Mais preparação e acompanhamento aos casais novos e em dificuldades
O documento foi aprovado por unanimidade pelos 265 padres sinodais que pedem agora ao Papa que publique um documento orientador, onde diga qual o caminho que a Igreja Católica deve seguir.
No relatório final, os representantes da Igreja de todo o mundo acordaram ainda o reforço da preparação e formação para o matrimónio, que deve começar na família, em idade remota, e depois ser complementado por uma catequese pré-matrimonial e por uma preparação antes da celebração do casamento. «O Matrimónio cristão não se pode reduzir a uma tradição cultural ou a uma simples convenção jurídica: é um verdadeiro chamamento de Deus que exige discernimento atento, oração constante e amadurecimento adequado», sublinha um dos pontos do documento.
Os casais mais velhos são também chamados a ter um papel importante neste processo, e o sínodo pede às comunidades que saibam acompanhar os noivos nos primeiros anos da vida matrimonial. Para ajudar as famílias neste período «vital e delicado», as comunidades devem contar com o apoio de especialistas e associações que trabalham nesta área. Às paróquias é também pedido que ajudem as famílias em situações de emergência, por exemplo, em casos de violência doméstica ou abusos sexuais.
Cardeais criticam sistemas económicos que agravam pobreza
O relatório final aprovado ontem contesta também as políticas e os sistemas económicos que são contrários às famílias, em particular as que vivem em situações de pobreza e exclusão.
“A hegemonia crescente da lógica do mercado, que mortifica os espaços e os tempos de uma verdadeira vida familiar, concorre para agravar discriminações, pobrezas, exclusões e violência», lê-se no documento que foi agora entregue ao Papa.
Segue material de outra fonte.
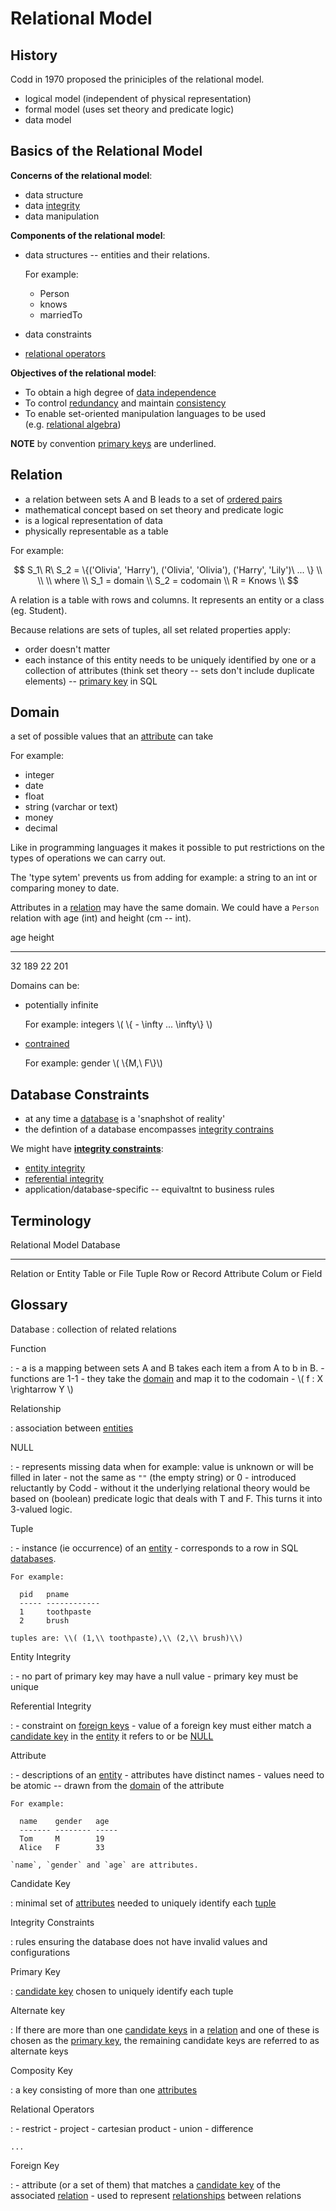 # Relational Model

## History

Codd in 1970 proposed the priniciples of the relational model.

-   logical model (independent of physical representation)
-   formal model (uses set theory and predicate logic)
-   data model

## Basics of the Relational Model

**Concerns of the relational model**:

-   data structure
-   data [integrity](#integrity-constraints)
-   data manipulation

**Components of the relational model**:

-   data structures -- entities and their relations.

    For example:

    -   Person
    -   knows
    -   marriedTo

-   data constraints
-   [relational operators](#relational-operators)

**Objectives of the relational model**:

-   To obtain a high degree of [data independence](#data-independence)
-   To control [redundancy](#redundancy) and maintain
    [consistency](#consistency)
-   To enable set-oriented manipulation languages to be used (e.g. [relational
    algebra](#relational-algebra))

**NOTE** by convention [primary keys](#primary-keys) are underlined.

## Relation

-   a relation between sets A and B leads to a set of [ordered pairs](#tuple)
-   mathematical concept based on set theory and predicate logic
-   is a logical representation of data
-   physically representable as a table

For example:

$$
    S_1\ R\ S_2 = \{('Olivia', 'Harry'), ('Olivia', 'Olivia'), ('Harry', 'Lily')\ ... \}
    \\ \\ \\
    where
    \\
    S_1 = domain \\
    S_2 = codomain \\
    R = Knows \\
$$

A relation is a table with rows and columns. It represents an entity or a class
(eg. Student).

Because relations are sets of tuples, all set related properties apply:

-   order doesn't matter
-   each instance of this entity needs to be uniquely identified by one or a
    collection of attributes (think set theory -- sets don't include duplicate
    elements) -- [primary key](#primary-key) in SQL

## Domain

a set of possible values that an [attribute](#attribute) can take

For example:

-   integer
-   date
-   float
-   string (varchar or text)
-   money
-   decimal

Like in programming languages it makes it possible to put restrictions on the
types of operations we can carry out.

The 'type sytem' prevents us from adding for example: a string to an int or
comparing money to date.

Attributes in a [relation](#relation) may have the same domain. We could have a
`Person` relation with age (int) and height (cm -- int).

  age   height
  ----- --------
  32    189
  22    201

Domains can be:

-   potentially infinite

    For example: integers \\( \\{ - \\infty ... \\infty\\} \\)

-   [contrained](#integrity-constraints)

    For example: gender \\( \\{M,\\ F\\}\\)

## Database Constraints

-   at any time a [database](#database) is a 'snaphshot of reality'
-   the defintion of a database encompasses [integrity
    contrains](#entity-integrity)

We might have [**integrity constraints**](#integrity-constraints):

-   [entity integrity](#entity-integrity)
-   [referential integrity](#referential-integrity)
-   application/database-specific -- equivaltnt to business rules

## Terminology

  Relational Model     Database
  -------------------- ----------------
  Relation or Entity   Table or File
  Tuple                Row or Record
  Attribute            Colum or Field

## Glossary

Database
:   collection of related relations

Function

:   -   a is a mapping between sets A and B takes each item a from A to b in B.
    -   functions are 1-1
    -   they take the [domain](#domain) and map it to the codomain
    -   \\( f : X \\rightarrow Y \\)

Relationship

:   association between [entities](#relation)

NULL

:   -   represents missing data when for example: value is unknown or will be
        filled in later
    -   not the same as `""` (the empty string) or 0
    -   introduced reluctantly by Codd
    -   without it the underlying relational theory would be based on (boolean)
        predicate logic that deals with T and F. This turns it into 3-valued
        logic.

Tuple

:   -   instance (ie occurrence) of an [entity](#relation)
    -   corresponds to a row in SQL [databases](#database).

    For example:

      pid   pname
      ----- ------------
      1     toothpaste
      2     brush

    tuples are: \\( (1,\\ toothpaste),\\ (2,\\ brush)\\)

Entity Integrity

:   -   no part of primary key may have a null value
    -   primary key must be unique

Referential Integrity

:   -   constraint on [foreign keys](#foreign-key)
    -   value of a foreign key must either match a [candidate
        key](#candidate-key) in the [entity](#entity) it refers to or be
        [NULL](#null)

Attribute

:   -   descriptions of an [entity](#relation)
    -   attributes have distinct names
    -   values need to be atomic -- drawn from the [domain](#domain) of the
        attribute

    For example:

      name    gender   age
      ------- -------- -----
      Tom     M        19
      Alice   F        33

    `name`, `gender` and `age` are attributes.

Candidate Key

:   minimal set of [attributes](#attribute) needed to uniquely identify each
    [tuple](#tuple)

Integrity Constraints

:   rules ensuring the database does not have invalid values and configurations

Primary Key

:   [candidate key](#candidate-key) chosen to uniquely identify each tuple

Alternate key

:   If there are more than one [candidate keys](#candidate-key) in a
    [relation](#relation) and one of these is chosen as the [primary
    key](#primary-key), the remaining candidate keys are referred to as
    alternate keys

Composity Key

:   a key consisting of more than one [attributes](#attribute)

Relational Operators

:   -   restrict
    -   project
    -   cartesian product
    -   union
    -   difference

    ...

Foreign Key

:   -   attribute (or a set of them) that matches a [candidate
        key](#candidate-key) of the associated [relation](#relation)
    -   used to represent [relationships](#relationship) between relations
O texto refere-se ainda aos problemas ligados à solidão, à precariedade e às formas de «exclusão social» provocadas pelo atual sistema económico, em particular no que se refere ao desemprego juvenil.
Além de apontarem críticas aos sistemas políticos que não têm em conta o projecto familiar, e promovem uma «mentalidade contraceptiva e abortista», os padres sinodais apelam ainda aos católicos com funções políticas que lutem pela «defesa da vida e da família», a «liberdade de educação e religiosa», bem como pela «harmonização entre o tempo para o trabalho e a família».